Namun karena adanya resistensi terhadap terminasi yang dilakukan, dari hasil evaluasi tim BRSPDSN Wyata Guna dengan pertimbangan dari sejumlah pihak maka balai ini mendukung kebijakan pemerintah terkait pendidikan dasar wajib belajar 12 tahun.
"Atas dasar hal tersebut, terminasi dilakukan bagi PM formal yang telah menyelesaikan pendidikan sampai dengan tingkat SMALB dan mahasiswa yang sedang menempuh pendidikan tinggi,” katanya.
1. Layanan memang sudah dihentikan sejak awal Agustus
Sudarsono mengatakan, masa pembinaan terhadap mereka berakhir pada Juni 2019. Namun, Wyata Guna masih toleransi sampai Juli 2019.
"Nah, setelah masuk bulan Agustus, karena masa layanan sudah berakhir, tentu kami hentikan layanannya,” katanya.
Selanjutnya, para penerima manfaat meminta secara persuasif untuk meninggalkan balai, karena cukup banyak penyandang disabilitas yang menunggu untuk mendapat layanan. Wyata Guna memiliki jangkauan minimal 10 Provinsi di Indonesia sesuai dengan Keputusan Menteri Sosial RI No 29 Tahun 2019.
“Kami punya daftar pemohon layanan. Cukup banyak. Dan di antara waiting list ini ada yang menunggu selama 5 tahun.

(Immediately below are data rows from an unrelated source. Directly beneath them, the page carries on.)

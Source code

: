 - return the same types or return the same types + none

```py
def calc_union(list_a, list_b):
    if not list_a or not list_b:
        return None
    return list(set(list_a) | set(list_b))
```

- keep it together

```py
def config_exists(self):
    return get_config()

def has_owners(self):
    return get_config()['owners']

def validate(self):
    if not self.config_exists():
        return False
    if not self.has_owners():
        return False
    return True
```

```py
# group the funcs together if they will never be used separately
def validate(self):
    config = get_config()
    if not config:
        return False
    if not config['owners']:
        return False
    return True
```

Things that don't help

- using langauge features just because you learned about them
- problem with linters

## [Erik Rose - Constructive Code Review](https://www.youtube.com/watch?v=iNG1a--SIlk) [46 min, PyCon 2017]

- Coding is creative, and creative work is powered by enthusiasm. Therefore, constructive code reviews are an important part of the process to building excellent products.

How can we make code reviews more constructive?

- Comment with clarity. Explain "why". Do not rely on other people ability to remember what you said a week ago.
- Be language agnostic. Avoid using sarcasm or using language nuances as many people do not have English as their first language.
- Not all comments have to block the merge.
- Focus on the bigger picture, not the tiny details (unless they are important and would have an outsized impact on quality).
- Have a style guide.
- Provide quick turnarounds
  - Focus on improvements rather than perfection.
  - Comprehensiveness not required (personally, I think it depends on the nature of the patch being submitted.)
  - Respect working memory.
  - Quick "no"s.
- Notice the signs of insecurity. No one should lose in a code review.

Jadi kami tidak mengada-ada,” kata Sudarsono.
Ia menyatakan, terkait pengakhiran layanan, berbeda konteks dengan asrama yang dikatakan masih kosong. “Pengakhiran layanan ini merujuk kepada aturan yang ada, tidak didasarkan atas jumlah penghuni dalam asrama,” katanya.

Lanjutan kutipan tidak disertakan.